= Giovanni Battista della Pietra =

Italian archbishop

Giovanni Battista della Pietra, SJ (17 October 1871 – 26 August 1940) was an Italian Jesuit of the Catholic Church who became an archbishop and worked in the diplomatic service of the Holy See and then returned to his normal religious life.

==Biography==
Giovanni Battista della Pietra was born on 17 October 1871 in Comeglians, Italy. He was ordained a priest of the Society of Jesus on 18 September 1904.

On 9 March 1927, Pope Pius XI named him titular archbishop of Chalcedon and Apostolic Delegate to Albania.
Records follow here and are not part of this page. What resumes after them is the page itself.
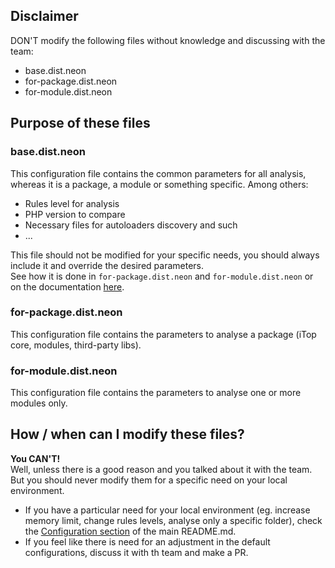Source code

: ## Disclaimer
DON'T modify the following files without knowledge and discussing with the team:
- base.dist.neon
- for-package.dist.neon
- for-module.dist.neon

## Purpose of these files
### base.dist.neon
This configuration file contains the common parameters for all analysis, whereas it is a package, a module or something specific. Among others:
- Rules level for analysis
- PHP version to compare
- Necessary files for autoloaders discovery and such
- ...

This file should not be modified for your specific needs, you should always include it and override the desired parameters. \
See how it is done in `for-package.dist.neon` and `for-module.dist.neon` or on the documentation [here](https://phpstan.org/config-reference#multiple-files).

### for-package.dist.neon
This configuration file contains the parameters to analyse a package (iTop core, modules, third-party libs).

### for-module.dist.neon
This configuration file contains the parameters to analyse one or more modules only.

## How / when can I modify these files?
**You CAN'T!** \
Well, unless there is a good reason and you talked about it with the team. But you should never modify them for a specific need on your local environment.

- If you have a particular need for your local environment (eg. increase memory limit, change rules levels, analyse only a specific folder), check the [Configuration section](../#configuration) of the main README.md.
- If you feel like there is need for an adjustment in the default configurations, discuss it with th team and make a PR.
He received his episcopal consecration on 19 March 1927 from Cardinal Willem van Rossum.

In Albania he sought to promote conversions among the Orthodox and develop missions for Latin rite Catholics, while contending with the government's promotion of a national Orthodox church. He also served as Apostolic Administrator of some dioceses.

After he made repeated requests to the Congregation for the Propagation of the Faith, the Jesuit superior general, and the pope, della Pietra was allowed to return to his earlier religious life in 1936, without any of the honors associated with the rank of bishop. He became head of the postulates house in Lonigo and then rector of the diocesan seminary in Fiume. His gravestone in the Fiume cemetery identifies him as a priest, not a bishop.

Della Pietra died on 26 August 1940 at the age of 68.